Asificarewhatyoudontthink

Well-Known Member
I’m writing this to put drivers on notice. I’m in recovery. Many people, like me, white collar professional, use Uber to score drugs. Heroin I’m talking about. You would have no idea. I would make a stop (on the app) at any random store, get heroin, and use before 5 minutes are over. Usually 3 minutes. And 2x I od’d in 3 years in the back of an Uber/Lyft. Once I was dropped at the ER and once the driver didn’t realize under he dropped me off. I woke up when ambulance came (called by the driver).

Carry Narcan or not, I’m not saying it’s a drivers job, just don’t be so naive to think addicts don’t use Uber, you would deny me by looking at me, or you would know if we were high or OD’ing
Personal responsibility for your own actions.
Sympathy to your family when you die is the best you will get from me.
You KNOW you have a problem.
You Admit you have a problem.
You do nothing effective to stop your problem.

Not
My
Problem.

Seek help getting out from under your addiction.

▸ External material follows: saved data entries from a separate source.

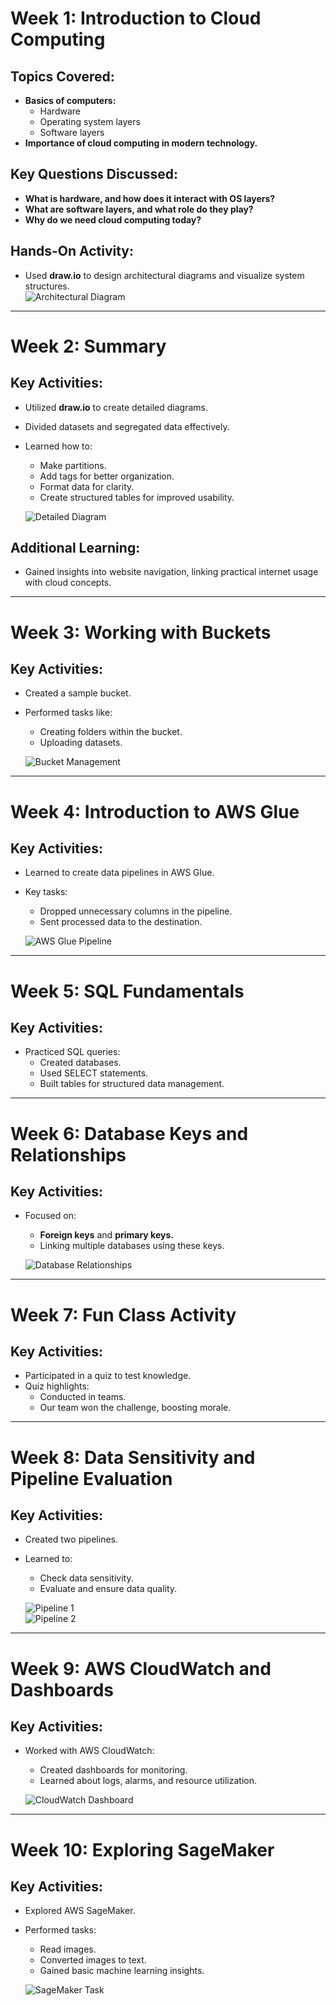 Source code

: # Week 1: Introduction to Cloud Computing

## Topics Covered:
- **Basics of computers:**
  - Hardware
  - Operating system layers
  - Software layers
- **Importance of cloud computing in modern technology.**

## Key Questions Discussed:
- **What is hardware, and how does it interact with OS layers?**
- **What are software layers, and what role do they play?**
- **Why do we need cloud computing today?**

## Hands-On Activity:
- Used **draw.io** to design architectural diagrams and visualize system structures.  
  ![Architectural Diagram](https://github.com/user-attachments/assets/ea05044d-912b-4fd4-8458-21a052682896)

---

# Week 2: Summary

## Key Activities:
- Utilized **draw.io** to create detailed diagrams.
- Divided datasets and segregated data effectively.
- Learned how to:
  - Make partitions.
  - Add tags for better organization.
  - Format data for clarity.
  - Create structured tables for improved usability.

  ![Detailed Diagram](https://github.com/user-attachments/assets/1915b3b4-c3de-4174-8aad-8dd2ca6ed2a3)

## Additional Learning:
- Gained insights into website navigation, linking practical internet usage with cloud concepts.

---

# Week 3: Working with Buckets

## Key Activities:
- Created a sample bucket.
- Performed tasks like:
  - Creating folders within the bucket.
  - Uploading datasets.

  ![Bucket Management](https://github.com/user-attachments/assets/6e713cf8-d5d7-4c57-a201-d75dcf62b9a7)

---

# Week 4: Introduction to AWS Glue

## Key Activities:
- Learned to create data pipelines in AWS Glue.
- Key tasks:
  - Dropped unnecessary columns in the pipeline.
  - Sent processed data to the destination.

  ![AWS Glue Pipeline](https://github.com/user-attachments/assets/46e62c6a-5223-4d1b-b108-bce8ec35936e)

---

# Week 5: SQL Fundamentals

## Key Activities:
- Practiced SQL queries:
  - Created databases.
  - Used SELECT statements.
  - Built tables for structured data management.

---

# Week 6: Database Keys and Relationships

## Key Activities:
- Focused on:
  - **Foreign keys** and **primary keys.**
  - Linking multiple databases using these keys.

  ![Database Relationships](https://github.com/user-attachments/assets/1a6b6f29-117a-4f25-89dc-d17db491fde5)

---

# Week 7: Fun Class Activity

## Key Activities:
- Participated in a quiz to test knowledge.
- Quiz highlights:
  - Conducted in teams.
  - Our team won the challenge, boosting morale.

---

# Week 8: Data Sensitivity and Pipeline Evaluation

## Key Activities:
- Created two pipelines.
- Learned to:
  - Check data sensitivity.
  - Evaluate and ensure data quality.

  ![Pipeline 1](https://github.com/user-attachments/assets/34bdbbeb-adb7-465e-bd7b-5ff627950de3)  
  ![Pipeline 2](https://github.com/user-attachments/assets/d9fdb21f-7c2f-46c6-b58b-05af4a60bea2)

---

# Week 9: AWS CloudWatch and Dashboards

## Key Activities:
- Worked with AWS CloudWatch:
  - Created dashboards for monitoring.
  - Learned about logs, alarms, and resource utilization.

  ![CloudWatch Dashboard](https://github.com/user-attachments/assets/84071a17-17c8-4343-a30c-586875001340)

---

# Week 10: Exploring SageMaker

## Key Activities:
- Explored AWS SageMaker.
- Performed tasks:
  - Read images.
  - Converted images to text.
  - Gained basic machine learning insights.

  ![SageMaker Task](https://github.com/user-attachments/assets/a478898f-137c-4f31-a115-3ae6e20f8e0b)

Do not expect someone who isn't a medical professional to save your life.

I know that sounds harsh but read my user name.

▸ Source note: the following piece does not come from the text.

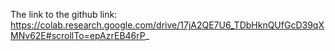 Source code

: The link to the github link: https://colab.research.google.com/drive/17jA2QE7U6_TDbHknQUfGcD39qXMNv62E#scrollTo=epAzrEB46rP_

You don't think about recovery.
You don't think about solutions.
You don't think about figuring out why you started self medicating.
You don't truly think you are worth saving... Or you would put the honest work into it.
 

Apec

Member
  • Thread Starter Thread Starter
  • #18
Yo guys. In response to all, I am not asking for remorse or saying drivers should do this or that. I’m the @@@@@@@ who put people in that crappy situation and it really stinks. But, that’s in the past and now is foolish if that information can’t be used to help another driver or rider . I stumbled onto this site randomly.
In response to the guy I’m replying to, I did all u said and now almost 2 years clean. Only thing I was saying is, I read many people posting how they would know if someone is using, they would cancel the ride, they would leave if a rider took person to a stop....all that. I only say, sometimes sure it’s obvious. For others, it’s not.
Unless you don't make a scheduled atop for a rider at a drugstore, gas station, or office building, you would have unknowingly done the same.
Thanks. Hope this helps someone. Bye

Personal responsibility for your own actions.
Sympathy to your family when you die is the best you will get from me.
You KNOW you have a problem.
You Admit you have a problem.
You do nothing effective to stop your problem.

Not
My
Problem.

Seek help getting out from under your addiction.

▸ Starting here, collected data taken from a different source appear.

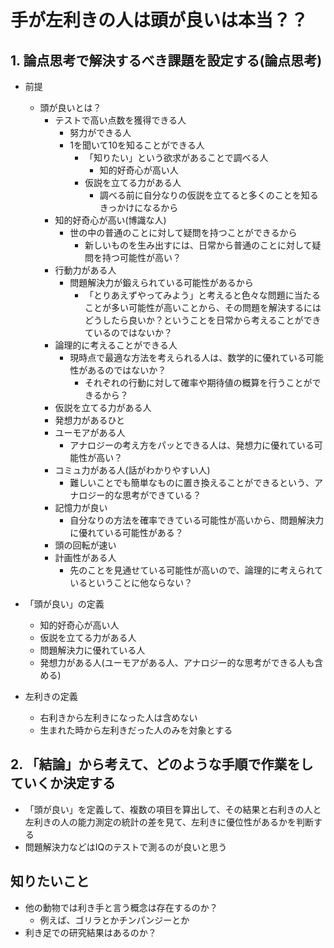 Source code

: # 手が左利きの人は頭が良いは本当？？

## 1. 論点思考で解決するべき課題を設定する(論点思考)
- 前提
  - 頭が良いとは？
    - テストで高い点数を獲得できる人
      - 努力ができる人
      - 1を聞いて10を知ることができる人
        - 「知りたい」という欲求があることで調べる人
          - 知的好奇心が高い人
        - 仮説を立てる力がある人
          - 調べる前に自分なりの仮説を立てると多くのことを知るきっかけになるから
    - 知的好奇心が高い(博識な人)
      - 世の中の普通のことに対して疑問を持つことができるから
        - 新しいものを生み出すには、日常から普通のことに対して疑問を持つ可能性が高い？
    - 行動力がある人
      - 問題解決力が鍛えられている可能性があるから
        - 「とりあえずやってみよう」と考えると色々な問題に当たることが多い可能性が高いことから、その問題を解決するにはどうしたら良いか？ということを日常から考えることができているのではないか？
    - 論理的に考えることができる人
      - 現時点で最適な方法を考えられる人は、数学的に優れている可能性があるのではないか？
        - それぞれの行動に対して確率や期待値の概算を行うことができるから？
    - 仮説を立てる力がある人
    - 発想力があるひと
    - ユーモアがある人
      - アナロジーの考え方をパッとできる人は、発想力に優れている可能性が高い？
    - コミュ力がある人(話がわかりやすい人)
      - 難しいことでも簡単なものに置き換えることができるという、アナロジー的な思考ができている？
    - 記憶力が良い
      - 自分なりの方法を確率できている可能性が高いから、問題解決力に優れている可能性がある？
    - 頭の回転が速い
    - 計画性がある人
      - 先のことを見通せている可能性が高いので、論理的に考えられているということに他ならない？

- 「頭が良い」の定義
  - 知的好奇心が高い人
  - 仮説を立てる力がある人
  - 問題解決力に優れている人
  - 発想力がある人(ユーモアがある人、アナロジー的な思考ができる人も含める)

- 左利きの定義
  - 右利きから左利きになった人は含めない
  - 生まれた時から左利きだった人のみを対象とする

## 2. 「結論」から考えて、どのような手順で作業をしていくか決定する
- 「頭が良い」を定義して、複数の項目を算出して、その結果と右利きの人と左利きの人の能力測定の統計の差を見て、左利きに優位性があるかを判断する
- 問題解決力などはIQのテストで測るのが良いと思う

## 知りたいこと
- 他の動物では利き手と言う概念は存在するのか？
  - 例えば、ゴリラとかチンパンジーとか
- 利き足での研究結果はあるのか？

Do not expect someone who isn't a medical professional to save your life.

I know that sounds harsh but read my user name.

You don't think about recovery.
You don't think about solutions.
You don't think about figuring out why you started self medicating.
You don't truly think you are worth saving... Or you would put the honest work into it.
 

Cold Fusion

Well-Known Member
What about narcissists, though? They also lack empathy, plus they'd be very pissed off at you for leaving them out and not considering them as a possibility.
There are many differences between psychopaths and narcissists. Narcissists tend to overvalue themselves at the expense of others.

 

The Gift of Fish

Well-Known Member
There are many differences between psychopaths and narcissists. Narcissists tend to overvalue themselves at the expense of others.

Of course there are differences between a narcissist and a psychopath. :rollseyes:

The point is that the guy said he has no empathy and you diagnosed him as a psychopath. However, you omitted the possibility that he could be a narcissist. Narcissists also lack empathy. Or, he could simply have no empathy but not be either a psychopath or a narcissist.